| Exercise description |
Give the lines below again exactly, starting with the line that holds "Sunday 25 February" and going on through the line that holds "Wednesday 28 February".

| Records for the task |
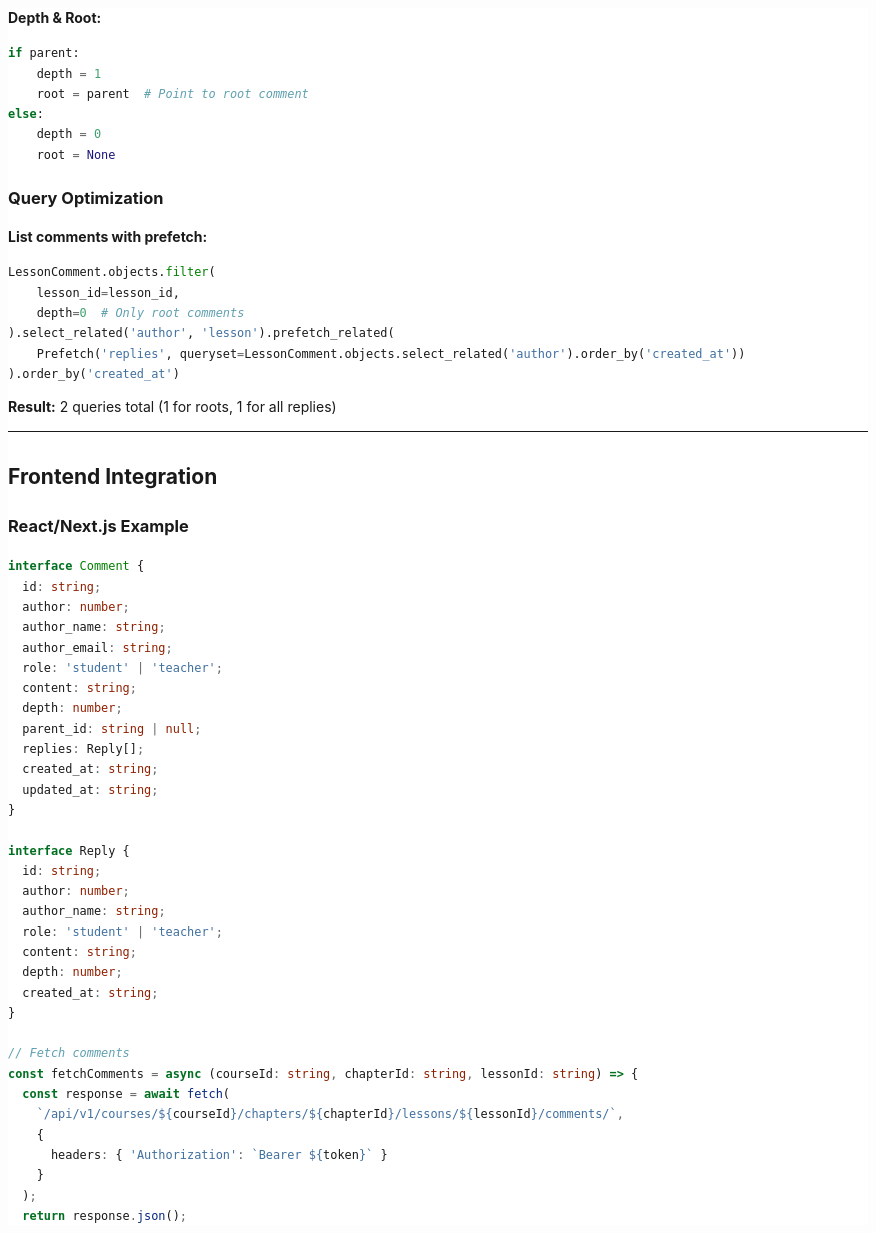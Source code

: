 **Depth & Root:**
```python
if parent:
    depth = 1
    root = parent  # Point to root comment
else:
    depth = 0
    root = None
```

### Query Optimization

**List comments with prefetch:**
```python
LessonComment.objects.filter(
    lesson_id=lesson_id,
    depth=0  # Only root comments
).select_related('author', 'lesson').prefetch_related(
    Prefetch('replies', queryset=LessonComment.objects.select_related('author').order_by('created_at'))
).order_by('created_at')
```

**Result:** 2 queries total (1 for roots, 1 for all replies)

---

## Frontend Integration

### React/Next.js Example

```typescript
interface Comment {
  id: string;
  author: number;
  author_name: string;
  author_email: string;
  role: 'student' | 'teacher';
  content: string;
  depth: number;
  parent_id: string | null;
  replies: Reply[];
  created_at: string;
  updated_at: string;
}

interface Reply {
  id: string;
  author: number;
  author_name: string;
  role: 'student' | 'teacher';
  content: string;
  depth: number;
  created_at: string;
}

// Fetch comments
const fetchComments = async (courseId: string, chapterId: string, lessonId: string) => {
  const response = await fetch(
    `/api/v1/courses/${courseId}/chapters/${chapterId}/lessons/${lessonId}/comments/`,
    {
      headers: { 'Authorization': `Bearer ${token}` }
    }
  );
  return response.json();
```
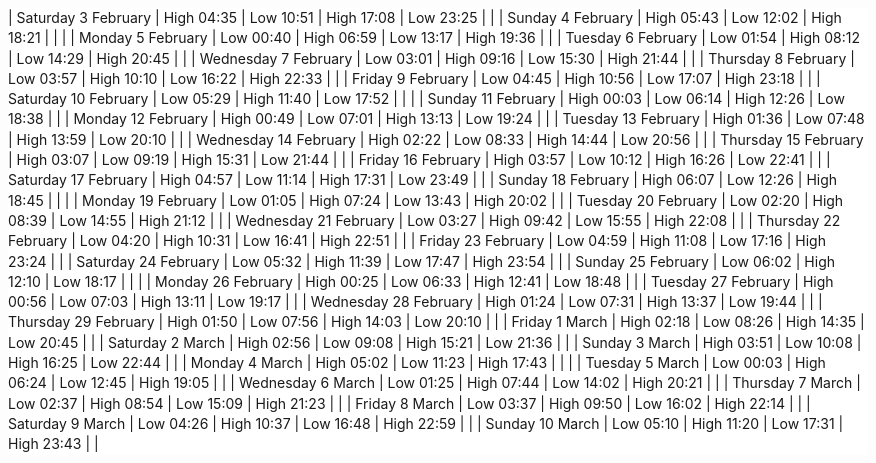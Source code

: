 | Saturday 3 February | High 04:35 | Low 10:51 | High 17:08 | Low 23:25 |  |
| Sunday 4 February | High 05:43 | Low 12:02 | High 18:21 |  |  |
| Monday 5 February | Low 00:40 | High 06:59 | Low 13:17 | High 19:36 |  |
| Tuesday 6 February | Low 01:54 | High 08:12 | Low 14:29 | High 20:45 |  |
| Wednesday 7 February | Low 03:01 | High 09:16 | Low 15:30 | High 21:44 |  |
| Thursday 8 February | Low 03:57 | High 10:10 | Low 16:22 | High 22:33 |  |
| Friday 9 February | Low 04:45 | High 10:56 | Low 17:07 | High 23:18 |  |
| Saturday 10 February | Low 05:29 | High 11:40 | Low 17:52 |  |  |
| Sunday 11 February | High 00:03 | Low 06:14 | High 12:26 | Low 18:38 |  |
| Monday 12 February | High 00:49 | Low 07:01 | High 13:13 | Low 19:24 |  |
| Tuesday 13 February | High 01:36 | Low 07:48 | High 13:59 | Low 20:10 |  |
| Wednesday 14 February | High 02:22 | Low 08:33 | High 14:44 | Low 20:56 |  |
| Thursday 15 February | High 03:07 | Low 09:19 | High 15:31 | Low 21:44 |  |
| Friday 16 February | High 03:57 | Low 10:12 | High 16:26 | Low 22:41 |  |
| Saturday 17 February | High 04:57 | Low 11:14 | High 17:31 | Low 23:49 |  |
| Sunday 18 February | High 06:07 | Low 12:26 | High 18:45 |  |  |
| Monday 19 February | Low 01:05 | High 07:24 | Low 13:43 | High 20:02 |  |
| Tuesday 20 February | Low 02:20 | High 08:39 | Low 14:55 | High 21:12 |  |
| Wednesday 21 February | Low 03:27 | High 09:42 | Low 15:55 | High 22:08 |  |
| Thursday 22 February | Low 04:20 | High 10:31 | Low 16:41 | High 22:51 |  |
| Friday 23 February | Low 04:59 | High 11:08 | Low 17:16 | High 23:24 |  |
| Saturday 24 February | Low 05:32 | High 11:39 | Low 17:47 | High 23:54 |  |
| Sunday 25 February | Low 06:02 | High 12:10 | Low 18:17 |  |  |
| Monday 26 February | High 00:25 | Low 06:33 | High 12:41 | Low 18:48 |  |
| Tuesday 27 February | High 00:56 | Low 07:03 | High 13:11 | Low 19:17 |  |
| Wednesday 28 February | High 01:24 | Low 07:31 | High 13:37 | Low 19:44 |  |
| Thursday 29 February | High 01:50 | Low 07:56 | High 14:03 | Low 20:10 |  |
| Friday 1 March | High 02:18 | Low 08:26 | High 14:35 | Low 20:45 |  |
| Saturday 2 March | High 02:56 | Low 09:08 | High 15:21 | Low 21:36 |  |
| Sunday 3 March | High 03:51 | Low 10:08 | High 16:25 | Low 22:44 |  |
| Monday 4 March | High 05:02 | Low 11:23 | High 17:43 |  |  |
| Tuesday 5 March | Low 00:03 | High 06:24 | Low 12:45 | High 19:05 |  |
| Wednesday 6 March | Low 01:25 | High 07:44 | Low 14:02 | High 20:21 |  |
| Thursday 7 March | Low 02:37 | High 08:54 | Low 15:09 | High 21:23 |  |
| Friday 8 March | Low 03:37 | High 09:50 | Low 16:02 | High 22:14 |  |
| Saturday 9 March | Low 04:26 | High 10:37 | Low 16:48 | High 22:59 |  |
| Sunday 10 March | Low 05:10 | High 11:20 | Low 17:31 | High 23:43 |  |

| Your response |
| Sunday 25 February | Low 06:02 | High 12:10 | Low 18:17 |  |  |
| Monday 26 February | High 00:25 | Low 06:33 | High 12:41 | Low 18:48 |  |
| Tuesday 27 February | High 00:56 | Low 07:03 | High 13:11 | Low 19:17 |  |
| Wednesday 28 February | High 01:24 | Low 07:31 | High 13:37 | Low 19:44 |  |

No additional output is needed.